**Description of the task:**
Go through the data below and copy each line that includes "modified".
(Stored data Opens)
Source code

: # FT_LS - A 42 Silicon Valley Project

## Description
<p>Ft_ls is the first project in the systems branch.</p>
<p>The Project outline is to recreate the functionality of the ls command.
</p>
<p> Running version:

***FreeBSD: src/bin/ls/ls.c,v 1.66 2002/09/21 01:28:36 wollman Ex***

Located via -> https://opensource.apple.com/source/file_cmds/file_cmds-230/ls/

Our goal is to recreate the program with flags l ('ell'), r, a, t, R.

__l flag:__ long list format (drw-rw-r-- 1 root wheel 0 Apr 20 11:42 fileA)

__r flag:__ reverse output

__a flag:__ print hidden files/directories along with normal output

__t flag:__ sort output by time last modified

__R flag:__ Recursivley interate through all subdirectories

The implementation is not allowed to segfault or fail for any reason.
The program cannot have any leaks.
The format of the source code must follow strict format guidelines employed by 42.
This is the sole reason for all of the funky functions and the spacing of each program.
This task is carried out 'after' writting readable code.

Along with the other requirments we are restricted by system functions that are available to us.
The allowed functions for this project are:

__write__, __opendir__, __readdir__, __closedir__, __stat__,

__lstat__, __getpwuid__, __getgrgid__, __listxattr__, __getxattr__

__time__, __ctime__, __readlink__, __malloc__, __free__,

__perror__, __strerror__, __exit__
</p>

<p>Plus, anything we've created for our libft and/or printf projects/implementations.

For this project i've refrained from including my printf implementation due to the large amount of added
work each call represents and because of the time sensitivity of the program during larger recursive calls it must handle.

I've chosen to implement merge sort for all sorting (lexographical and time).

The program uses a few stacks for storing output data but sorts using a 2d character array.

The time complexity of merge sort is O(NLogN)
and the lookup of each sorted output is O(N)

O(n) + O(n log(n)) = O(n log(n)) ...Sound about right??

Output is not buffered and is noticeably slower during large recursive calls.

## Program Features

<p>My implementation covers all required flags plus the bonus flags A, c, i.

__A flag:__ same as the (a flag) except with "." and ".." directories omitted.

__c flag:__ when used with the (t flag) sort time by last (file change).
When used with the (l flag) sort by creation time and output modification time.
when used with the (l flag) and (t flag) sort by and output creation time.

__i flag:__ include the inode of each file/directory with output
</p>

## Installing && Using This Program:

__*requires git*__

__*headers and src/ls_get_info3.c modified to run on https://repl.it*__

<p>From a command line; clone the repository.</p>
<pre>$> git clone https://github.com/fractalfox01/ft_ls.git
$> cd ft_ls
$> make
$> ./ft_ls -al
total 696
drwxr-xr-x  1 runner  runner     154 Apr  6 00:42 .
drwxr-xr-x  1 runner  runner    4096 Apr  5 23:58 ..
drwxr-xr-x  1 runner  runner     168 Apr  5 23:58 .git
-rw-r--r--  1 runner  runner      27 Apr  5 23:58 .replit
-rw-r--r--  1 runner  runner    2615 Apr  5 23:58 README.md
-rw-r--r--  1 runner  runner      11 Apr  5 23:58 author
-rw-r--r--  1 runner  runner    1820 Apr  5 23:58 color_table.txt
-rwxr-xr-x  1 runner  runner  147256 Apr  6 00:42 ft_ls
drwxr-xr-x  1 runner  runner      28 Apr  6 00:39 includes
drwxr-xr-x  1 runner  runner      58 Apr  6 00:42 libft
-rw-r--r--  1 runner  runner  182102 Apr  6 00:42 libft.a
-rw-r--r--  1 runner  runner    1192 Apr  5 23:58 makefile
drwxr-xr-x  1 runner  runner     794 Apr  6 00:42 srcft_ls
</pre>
(Stored data Closes)
(Stored data Opens)
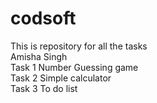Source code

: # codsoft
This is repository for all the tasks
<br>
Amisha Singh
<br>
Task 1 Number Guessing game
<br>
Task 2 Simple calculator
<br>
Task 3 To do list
(Stored data Closes)
(Stored data Opens)
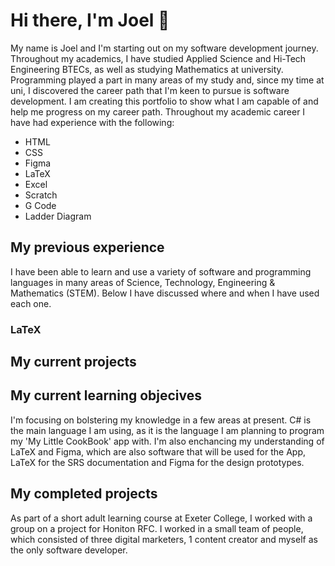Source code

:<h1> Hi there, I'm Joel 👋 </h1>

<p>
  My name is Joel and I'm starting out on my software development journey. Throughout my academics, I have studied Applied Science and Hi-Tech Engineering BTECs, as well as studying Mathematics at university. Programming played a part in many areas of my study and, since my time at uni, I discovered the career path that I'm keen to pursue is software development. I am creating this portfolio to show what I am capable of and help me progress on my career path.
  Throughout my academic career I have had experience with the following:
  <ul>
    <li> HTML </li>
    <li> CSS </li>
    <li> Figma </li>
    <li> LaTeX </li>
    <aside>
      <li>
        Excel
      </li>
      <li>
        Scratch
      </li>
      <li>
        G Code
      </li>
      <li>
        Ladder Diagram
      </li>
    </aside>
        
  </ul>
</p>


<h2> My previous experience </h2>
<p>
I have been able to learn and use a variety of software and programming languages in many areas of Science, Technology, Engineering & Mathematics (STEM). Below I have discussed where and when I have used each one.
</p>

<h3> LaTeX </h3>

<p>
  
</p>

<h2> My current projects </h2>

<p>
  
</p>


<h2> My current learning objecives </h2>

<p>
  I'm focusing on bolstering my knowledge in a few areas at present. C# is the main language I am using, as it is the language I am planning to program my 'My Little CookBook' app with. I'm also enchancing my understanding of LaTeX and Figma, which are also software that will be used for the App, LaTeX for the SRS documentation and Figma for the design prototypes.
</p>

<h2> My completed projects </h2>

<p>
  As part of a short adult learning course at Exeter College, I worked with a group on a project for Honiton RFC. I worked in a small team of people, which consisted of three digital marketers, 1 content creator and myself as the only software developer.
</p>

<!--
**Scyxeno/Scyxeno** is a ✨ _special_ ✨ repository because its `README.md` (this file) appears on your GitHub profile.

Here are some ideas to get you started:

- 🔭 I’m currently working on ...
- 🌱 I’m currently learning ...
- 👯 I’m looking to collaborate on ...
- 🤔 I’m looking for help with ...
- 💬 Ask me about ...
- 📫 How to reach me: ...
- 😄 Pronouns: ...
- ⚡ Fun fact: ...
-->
(Stored data Closes)
**Your solution:**
__t flag:__ sort output by time last modified
__*headers and src/ls_get_info3.c modified to run on https://repl.it*__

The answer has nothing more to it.